● PROBLEM TO SOLVE:
Lines below that include "additive" are the answer; copy each one.

● THE RECORDS:
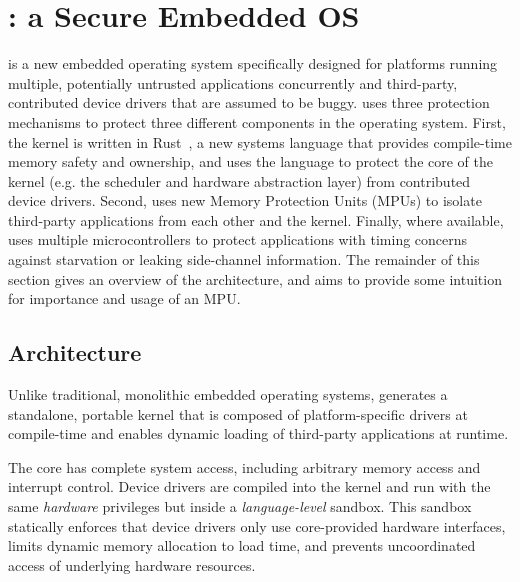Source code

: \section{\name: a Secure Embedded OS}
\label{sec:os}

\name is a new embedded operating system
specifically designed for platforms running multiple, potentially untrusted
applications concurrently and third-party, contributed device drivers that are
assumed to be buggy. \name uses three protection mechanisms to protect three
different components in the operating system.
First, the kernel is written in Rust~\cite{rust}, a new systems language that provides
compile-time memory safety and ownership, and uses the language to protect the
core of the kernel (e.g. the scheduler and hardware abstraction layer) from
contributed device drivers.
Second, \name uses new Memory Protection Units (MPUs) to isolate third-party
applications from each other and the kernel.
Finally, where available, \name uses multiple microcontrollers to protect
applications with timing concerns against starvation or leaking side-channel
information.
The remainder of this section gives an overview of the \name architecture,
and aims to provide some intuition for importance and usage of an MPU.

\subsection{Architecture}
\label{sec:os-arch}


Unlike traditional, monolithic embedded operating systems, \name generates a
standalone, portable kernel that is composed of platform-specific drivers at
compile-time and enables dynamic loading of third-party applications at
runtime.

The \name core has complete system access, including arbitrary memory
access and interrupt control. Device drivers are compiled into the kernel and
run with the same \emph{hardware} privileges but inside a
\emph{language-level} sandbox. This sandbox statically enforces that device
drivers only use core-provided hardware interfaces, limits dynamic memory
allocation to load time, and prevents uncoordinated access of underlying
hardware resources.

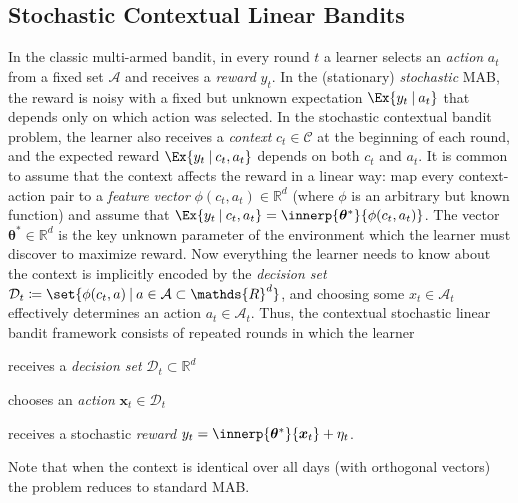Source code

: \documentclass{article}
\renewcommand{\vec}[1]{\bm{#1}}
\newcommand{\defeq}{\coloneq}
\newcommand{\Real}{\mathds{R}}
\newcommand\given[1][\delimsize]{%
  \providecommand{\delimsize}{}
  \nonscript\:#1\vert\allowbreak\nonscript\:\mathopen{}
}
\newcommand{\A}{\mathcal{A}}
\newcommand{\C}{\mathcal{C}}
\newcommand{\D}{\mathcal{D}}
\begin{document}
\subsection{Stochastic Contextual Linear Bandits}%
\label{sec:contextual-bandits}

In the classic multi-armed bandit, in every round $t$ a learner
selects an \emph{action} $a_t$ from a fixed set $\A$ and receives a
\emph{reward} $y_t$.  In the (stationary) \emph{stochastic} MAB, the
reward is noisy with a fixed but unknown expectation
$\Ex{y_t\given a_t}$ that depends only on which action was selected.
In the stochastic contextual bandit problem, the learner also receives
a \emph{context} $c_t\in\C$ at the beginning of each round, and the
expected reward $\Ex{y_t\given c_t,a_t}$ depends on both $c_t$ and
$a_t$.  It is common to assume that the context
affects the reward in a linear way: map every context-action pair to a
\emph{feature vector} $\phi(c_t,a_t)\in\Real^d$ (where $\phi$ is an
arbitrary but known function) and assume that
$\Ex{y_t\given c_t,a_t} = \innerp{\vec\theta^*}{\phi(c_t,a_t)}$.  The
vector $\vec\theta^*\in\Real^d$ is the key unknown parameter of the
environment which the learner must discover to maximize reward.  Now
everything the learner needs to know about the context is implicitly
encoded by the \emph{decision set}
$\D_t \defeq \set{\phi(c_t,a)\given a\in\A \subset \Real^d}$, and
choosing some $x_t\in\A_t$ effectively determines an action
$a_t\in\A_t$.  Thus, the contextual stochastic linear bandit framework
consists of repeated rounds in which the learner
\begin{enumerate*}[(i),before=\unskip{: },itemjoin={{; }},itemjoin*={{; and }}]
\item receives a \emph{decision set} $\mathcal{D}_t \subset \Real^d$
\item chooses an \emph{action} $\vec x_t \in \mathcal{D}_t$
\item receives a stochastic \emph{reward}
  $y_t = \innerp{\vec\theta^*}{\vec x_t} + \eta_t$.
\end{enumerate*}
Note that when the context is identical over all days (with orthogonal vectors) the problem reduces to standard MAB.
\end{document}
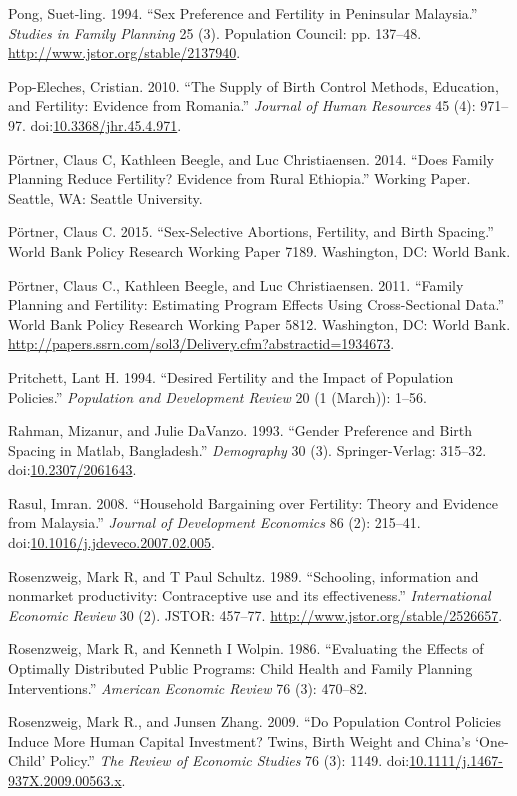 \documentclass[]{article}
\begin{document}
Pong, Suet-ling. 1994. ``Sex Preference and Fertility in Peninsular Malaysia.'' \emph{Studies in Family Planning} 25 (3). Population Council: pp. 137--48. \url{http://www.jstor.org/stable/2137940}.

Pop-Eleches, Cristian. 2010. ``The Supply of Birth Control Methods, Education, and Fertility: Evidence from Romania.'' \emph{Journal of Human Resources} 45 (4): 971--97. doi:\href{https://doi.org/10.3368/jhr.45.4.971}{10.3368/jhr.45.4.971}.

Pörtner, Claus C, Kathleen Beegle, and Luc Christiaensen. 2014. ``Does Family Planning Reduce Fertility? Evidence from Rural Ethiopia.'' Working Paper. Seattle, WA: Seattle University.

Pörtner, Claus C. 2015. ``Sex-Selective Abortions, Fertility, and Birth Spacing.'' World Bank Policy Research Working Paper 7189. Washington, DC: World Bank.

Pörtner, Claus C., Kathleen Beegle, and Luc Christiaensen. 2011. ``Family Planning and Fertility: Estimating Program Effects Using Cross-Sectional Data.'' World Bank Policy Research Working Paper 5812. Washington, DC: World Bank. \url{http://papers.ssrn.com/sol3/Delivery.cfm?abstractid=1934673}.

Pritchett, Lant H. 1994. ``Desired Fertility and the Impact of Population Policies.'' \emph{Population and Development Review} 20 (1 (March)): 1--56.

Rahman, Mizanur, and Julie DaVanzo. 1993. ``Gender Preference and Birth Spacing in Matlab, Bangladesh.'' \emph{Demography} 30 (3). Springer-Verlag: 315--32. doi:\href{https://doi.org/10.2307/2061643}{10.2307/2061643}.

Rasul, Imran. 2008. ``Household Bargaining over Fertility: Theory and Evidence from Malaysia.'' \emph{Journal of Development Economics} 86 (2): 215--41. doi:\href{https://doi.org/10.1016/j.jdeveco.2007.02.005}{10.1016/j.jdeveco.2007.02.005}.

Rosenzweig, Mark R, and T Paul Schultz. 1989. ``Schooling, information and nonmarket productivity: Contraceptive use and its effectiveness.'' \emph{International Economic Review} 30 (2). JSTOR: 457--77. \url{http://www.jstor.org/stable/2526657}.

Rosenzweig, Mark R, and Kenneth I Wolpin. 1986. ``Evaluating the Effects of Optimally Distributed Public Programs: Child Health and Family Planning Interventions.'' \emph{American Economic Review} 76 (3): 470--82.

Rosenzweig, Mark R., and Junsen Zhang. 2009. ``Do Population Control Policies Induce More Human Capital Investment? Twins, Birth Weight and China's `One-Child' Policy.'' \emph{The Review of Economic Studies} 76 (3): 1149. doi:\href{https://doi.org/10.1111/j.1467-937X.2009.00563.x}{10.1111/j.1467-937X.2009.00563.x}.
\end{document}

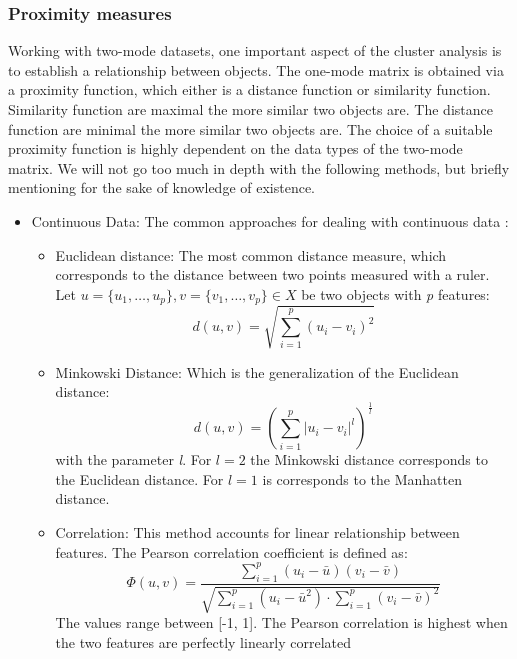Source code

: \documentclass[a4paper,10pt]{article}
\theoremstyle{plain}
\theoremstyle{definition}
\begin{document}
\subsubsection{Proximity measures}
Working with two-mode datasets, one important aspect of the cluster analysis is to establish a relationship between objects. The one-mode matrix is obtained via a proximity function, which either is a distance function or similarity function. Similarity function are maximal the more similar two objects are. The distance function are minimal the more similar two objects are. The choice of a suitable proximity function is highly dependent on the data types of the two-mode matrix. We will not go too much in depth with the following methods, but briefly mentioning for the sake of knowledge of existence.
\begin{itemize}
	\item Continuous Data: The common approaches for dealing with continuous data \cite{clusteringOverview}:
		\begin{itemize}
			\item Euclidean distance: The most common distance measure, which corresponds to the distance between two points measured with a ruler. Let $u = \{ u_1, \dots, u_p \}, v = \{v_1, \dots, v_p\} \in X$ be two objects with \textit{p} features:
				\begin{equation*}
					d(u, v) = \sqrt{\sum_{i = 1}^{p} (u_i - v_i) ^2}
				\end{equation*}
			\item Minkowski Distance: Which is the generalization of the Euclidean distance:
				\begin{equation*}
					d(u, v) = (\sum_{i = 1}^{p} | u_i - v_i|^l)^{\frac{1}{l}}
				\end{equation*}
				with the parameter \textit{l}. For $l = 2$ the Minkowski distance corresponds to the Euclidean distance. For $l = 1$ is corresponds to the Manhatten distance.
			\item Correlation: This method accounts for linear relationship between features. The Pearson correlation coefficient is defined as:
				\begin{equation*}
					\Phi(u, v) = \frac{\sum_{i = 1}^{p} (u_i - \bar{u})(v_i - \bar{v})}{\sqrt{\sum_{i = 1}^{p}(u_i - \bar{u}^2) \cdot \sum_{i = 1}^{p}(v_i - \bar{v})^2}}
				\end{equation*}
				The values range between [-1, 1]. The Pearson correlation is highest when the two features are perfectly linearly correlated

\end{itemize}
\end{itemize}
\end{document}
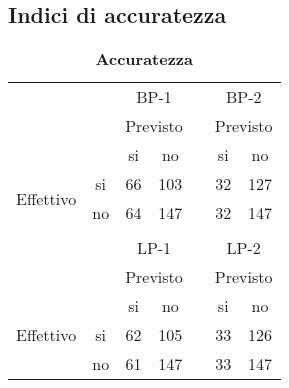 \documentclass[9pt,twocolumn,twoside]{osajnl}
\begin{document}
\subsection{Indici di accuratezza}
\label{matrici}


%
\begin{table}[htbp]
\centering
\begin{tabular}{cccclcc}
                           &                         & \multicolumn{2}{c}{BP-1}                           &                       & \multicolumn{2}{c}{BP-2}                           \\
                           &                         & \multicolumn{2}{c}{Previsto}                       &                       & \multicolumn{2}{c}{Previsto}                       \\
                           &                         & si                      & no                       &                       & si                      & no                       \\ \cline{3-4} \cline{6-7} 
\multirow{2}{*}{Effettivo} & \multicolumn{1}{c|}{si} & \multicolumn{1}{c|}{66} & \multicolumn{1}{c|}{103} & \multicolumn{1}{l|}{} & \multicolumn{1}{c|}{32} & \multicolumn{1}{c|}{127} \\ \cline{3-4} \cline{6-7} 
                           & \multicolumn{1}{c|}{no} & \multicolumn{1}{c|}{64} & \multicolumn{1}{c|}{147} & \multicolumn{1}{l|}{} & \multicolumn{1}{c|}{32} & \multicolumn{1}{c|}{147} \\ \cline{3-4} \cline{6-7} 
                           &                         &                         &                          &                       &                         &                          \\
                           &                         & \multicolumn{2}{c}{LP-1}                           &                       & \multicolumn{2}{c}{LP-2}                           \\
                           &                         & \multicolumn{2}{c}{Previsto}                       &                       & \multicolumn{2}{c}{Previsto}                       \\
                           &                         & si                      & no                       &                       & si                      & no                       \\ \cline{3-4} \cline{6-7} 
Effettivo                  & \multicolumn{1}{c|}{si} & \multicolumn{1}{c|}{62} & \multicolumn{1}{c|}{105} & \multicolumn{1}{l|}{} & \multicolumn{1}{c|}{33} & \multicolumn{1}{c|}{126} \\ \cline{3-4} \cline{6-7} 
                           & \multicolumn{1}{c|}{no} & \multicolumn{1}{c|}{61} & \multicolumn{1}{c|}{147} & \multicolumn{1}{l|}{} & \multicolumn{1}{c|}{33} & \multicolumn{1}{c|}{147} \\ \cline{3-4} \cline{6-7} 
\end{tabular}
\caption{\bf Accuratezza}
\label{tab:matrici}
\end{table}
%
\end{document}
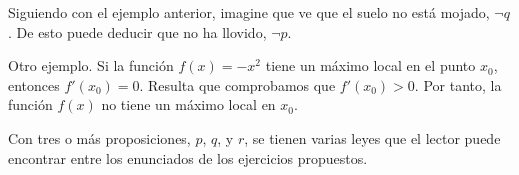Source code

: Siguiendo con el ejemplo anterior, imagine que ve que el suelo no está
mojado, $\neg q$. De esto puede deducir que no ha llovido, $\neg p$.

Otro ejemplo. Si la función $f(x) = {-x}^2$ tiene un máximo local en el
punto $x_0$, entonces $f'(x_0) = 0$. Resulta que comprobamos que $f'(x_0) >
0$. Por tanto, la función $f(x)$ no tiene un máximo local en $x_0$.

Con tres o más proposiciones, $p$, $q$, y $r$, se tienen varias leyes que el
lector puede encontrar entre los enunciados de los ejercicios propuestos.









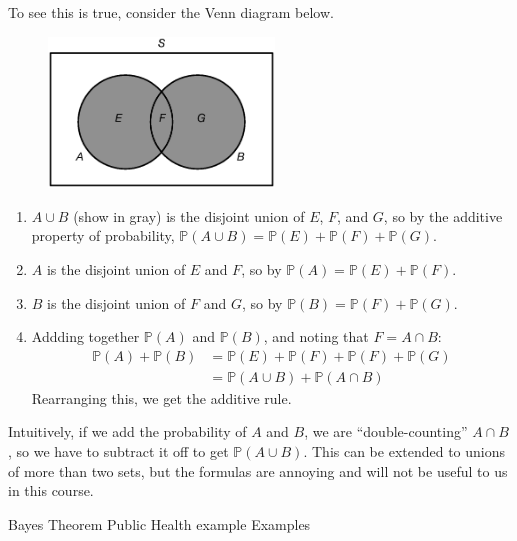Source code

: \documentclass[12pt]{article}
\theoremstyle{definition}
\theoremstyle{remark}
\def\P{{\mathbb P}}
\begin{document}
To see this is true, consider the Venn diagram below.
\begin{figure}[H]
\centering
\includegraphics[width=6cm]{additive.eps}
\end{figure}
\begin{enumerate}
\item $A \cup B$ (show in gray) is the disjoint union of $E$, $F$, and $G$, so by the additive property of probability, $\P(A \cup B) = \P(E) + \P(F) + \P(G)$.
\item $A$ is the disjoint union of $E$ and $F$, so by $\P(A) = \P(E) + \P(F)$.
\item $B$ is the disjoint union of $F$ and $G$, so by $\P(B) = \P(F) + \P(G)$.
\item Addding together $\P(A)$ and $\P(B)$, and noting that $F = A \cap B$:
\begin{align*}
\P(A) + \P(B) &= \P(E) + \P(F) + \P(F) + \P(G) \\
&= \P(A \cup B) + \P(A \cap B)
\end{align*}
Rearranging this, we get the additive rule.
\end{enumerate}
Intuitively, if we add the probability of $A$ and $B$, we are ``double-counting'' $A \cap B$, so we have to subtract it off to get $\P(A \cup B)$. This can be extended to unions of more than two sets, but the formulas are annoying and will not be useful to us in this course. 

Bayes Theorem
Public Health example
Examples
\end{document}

● TASK ANSWER:
\includegraphics[width=6cm]{additive.eps}
\item $A \cup B$ (show in gray) is the disjoint union of $E$, $F$, and $G$, so by the additive property of probability, $\P(A \cup B) = \P(E) + \P(F) + \P(G)$.
Rearranging this, we get the additive rule.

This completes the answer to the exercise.